• _TASK_:
Write out exactly the lines from the one containing "- Optionally, the setup for different states" through the last line of the records below, both included, and leave out any pictures.

■ ■ ■ ■ ■ ■ ■

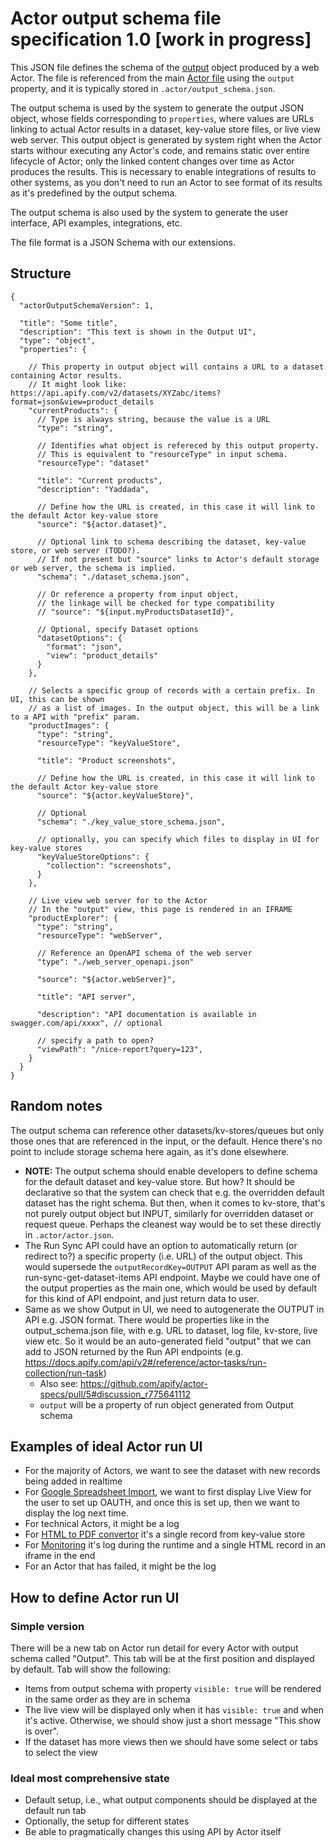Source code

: # Actor output schema file specification 1.0 [work in progress]

This JSON file defines the schema of the [output](../README.md#output) object produced by a web Actor.
The file is referenced from the main [Actor file](./ACTOR_FILE.md) using the `output` property,
and it is typically stored in `.actor/output_schema.json`.

The output schema is used by the system to generate the
output JSON object,
whose fields corresponding to `properties`, where values are URLs linking to actual Actor results in a dataset, key-value store files, or live view web server.
This output object is generated by system right when the Actor starts withour executing any Actor's code,
and remains static over entire lifecycle of Actor; only the linked content changes over time as Actor produces the results.
This is necessary to enable integrations of results to other systems, as you don't need to run an Actor
to see format of its results as it's predefined by the output schema.

The output schema is also used by the system to generate the user interface, API examples, integrations, etc.

The file format is a JSON Schema with our extensions.

<!-- TODO: Provide a list of our JSON schema extensions -->

## Structure

```jsonc
{
  "actorOutputSchemaVersion": 1,
 
  "title": "Some title",
  "description": "This text is shown in the Output UI",
  "type": "object",
  "properties": {
     
    // This property in output object will contains a URL to a dataset containing Actor results.
    // It might look like: https://api.apify.com/v2/datasets/XYZabc/items?format=json&view=product_details
    "currentProducts": {
      // Type is always string, because the value is a URL
      "type": "string",
      
      // Identifies what object is refereced by this output property.
      // This is equivalent to "resourceType" in input schema.
      "resourceType": "dataset"
      
      "title": "Current products",
      "description": "Yaddada",
      
      // Define how the URL is created, in this case it will link to the default Actor key-value store  
      "source": "${actor.dataset}",
      
      // Optional link to schema describing the dataset, key-value store, or web server (TODO?).
      // If not present but "source" links to Actor's default storage or web server, the schema is implied.
      "schema": "./dataset_schema.json",
      
      // Or reference a property from input object,
      // the linkage will be checked for type compatibility
      // "source": "${input.myProductsDatasetId}",

      // Optional, specify Dataset options
      "datasetOptions": {
        "format": "json",
        "view": "product_details"
      }
    },

    // Selects a specific group of records with a certain prefix. In UI, this can be shown
    // as a list of images. In the output object, this will be a link to a API with "prefix" param.
    "productImages": {
      "type": "string",
      "resourceType": "keyValueStore", 
      
      "title": "Product screenshots",  

      // Define how the URL is created, in this case it will link to the default Actor key-value store
      "source": "${actor.keyValueStore}",
      
      // Optional
      "schema": "./key_value_store_schema.json", 
      
      // optionally, you can specify which files to display in UI for key-value stores
      "keyValueStoreOptions": {
        "collection": "screenshots",
      }
    },

    // Live view web server for to the Actor
    // In the "output" view, this page is rendered in an IFRAME
    "productExplorer": {
      "type": "string",
      "resourceType": "webServer",
      
      // Reference an OpenAPI schema of the web server
      "type": "./web_server_openapi.json"
      
      "source": "${actor.webServer}", 

      "title": "API server",
      
      "description": "API documentation is available in swagger.com/api/xxxx", // optional
      
      // specify a path to open?
      "viewPath": "/nice-report?query=123",
    }
  }
}
```


## Random notes

The output schema can reference other datasets/kv-stores/queues
but only those ones that are referenced in the input, or the default. Hence
there's no point to include storage schema here again, as it's done elsewhere.

- **NOTE:** The output schema should enable developers to define schema for the
  default dataset and key-value store. But how? It should be declarative
  so that the system can check that e.g. the overridden default dataset
  has the right schema. But then, when it comes to kv-store, that's not purely
  output object but INPUT, similarly for overridden dataset or request queue.
  Perhaps the cleanest way would be to set these directly in `.actor/actor.json`.
- The Run Sync API could have an option to automatically return (or redirect to?)
  a specific property (i.e. URL) of the output object.
  This would supersede the `outputRecordKey=OUTPUT` API param as well as
  the run-sync-get-dataset-items API endpoint.
  Maybe we could have one of the output properties as the main one,
  which would be used by default for this kind of API endpoint, and just return
  data to user.
- Same as we show Output in UI, we need to autogenerate the OUTPUT in API e.g. JSON format.
  There would be properties like in the output_schema.json file, with e.g. URL to dataset,
  log file, kv-store, live view etc. So it would be an auto-generated field "output"
  that we can add to JSON returned by the Run API endpoints
  (e.g. https://docs.apify.com/api/v2#/reference/actor-tasks/run-collection/run-task)
  - Also see: https://github.com/apify/actor-specs/pull/5#discussion_r775641112
  - `output` will be a property of run object generated from Output schema



## Examples of ideal Actor run UI

- For the majority of Actors, we want to see the dataset with new records being added in realtime
- For [Google Spreadsheet Import](https://apify.com/lukaskrivka/google-sheets),
  we want to first display Live View for the user to set up OAUTH, and once 
   this is set up, then we want to display the log next time.
- For technical Actors, it might be a log
- For [HTML to PDF convertor](https://apify.com/jancurn/url-to-pdf) it's a single record from key-value store
- For [Monitoring](https://apify.com/apify/monitoring-runner) it's log during the runtime and a single HTML record in an iframe in the end
- For an Actor that has failed, it might be the log

## How to define Actor run UI

### Simple version

There will be a new tab on Actor run detail for every Actor with output schema called "Output".
This tab will be at the first position and displayed by default. Tab will show the following:
- Items from output schema with property `visible: true` will be rendered in the same order
  as they are in schema
- The live view will be displayed only when it has `visible: true` and when it's active.
  Otherwise, we should show just a short message "This show is over".
- If the dataset has more views then we should have some select or tabs to select the view

### Ideal most comprehensive state

- Default setup, i.e., what output components should be displayed at the default run tab
- Optionally, the setup for different states
- Be able to pragmatically changes this using API by Actor itself
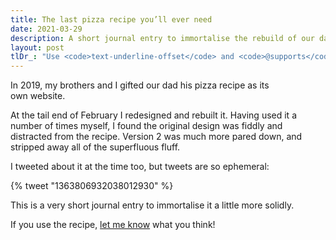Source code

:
 ```yaml
---
title: The last pizza recipe you’ll ever need
date: 2021-03-29
description: A short journal entry to immortalise the rebuild of our dad’s pizza recipe.
layout: post
tlDr_: "Use <code>text-underline-offset</code> and <code>@supports</code> to progressively enhance finer control over your strikethroughs – <a href=\"#the-complete-solution\">see the code</a>."
---
```


In 2019, my brothers and I gifted our dad his pizza recipe as its own website.

At the tail end of February I redesigned and rebuilt it. Having used it a number of times myself, I found the original design was fiddly and distracted from the recipe. Version 2 was much more pared down, and stripped away all of the superfluous fluff.

I tweeted about it at the time too, but tweets are so ephemeral:

{% tweet "1363806932038012930" %}

This is a very short journal entry to immortalise it a little more solidly.

If you use the recipe, [let me know](/contact) what you think!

■ ■ ■ ■ ■ ■ ■

• _RESPONSE TO THIS TASK_:
- Optionally, the setup for different states
- Be able to pragmatically changes this using API by Actor itself
Source code

:
 ```yaml
---
title: The last pizza recipe you’ll ever need
date: 2021-03-29
description: A short journal entry to immortalise the rebuild of our dad’s pizza recipe.
layout: post
tlDr_: "Use <code>text-underline-offset</code> and <code>@supports</code> to progressively enhance finer control over your strikethroughs – <a href=\"#the-complete-solution\">see the code</a>."
---
```


In 2019, my brothers and I gifted our dad his pizza recipe as its own website.

At the tail end of February I redesigned and rebuilt it. Having used it a number of times myself, I found the original design was fiddly and distracted from the recipe. Version 2 was much more pared down, and stripped away all of the superfluous fluff.

I tweeted about it at the time too, but tweets are so ephemeral:

{% tweet "1363806932038012930" %}

This is a very short journal entry to immortalise it a little more solidly.

If you use the recipe, [let me know](/contact) what you think!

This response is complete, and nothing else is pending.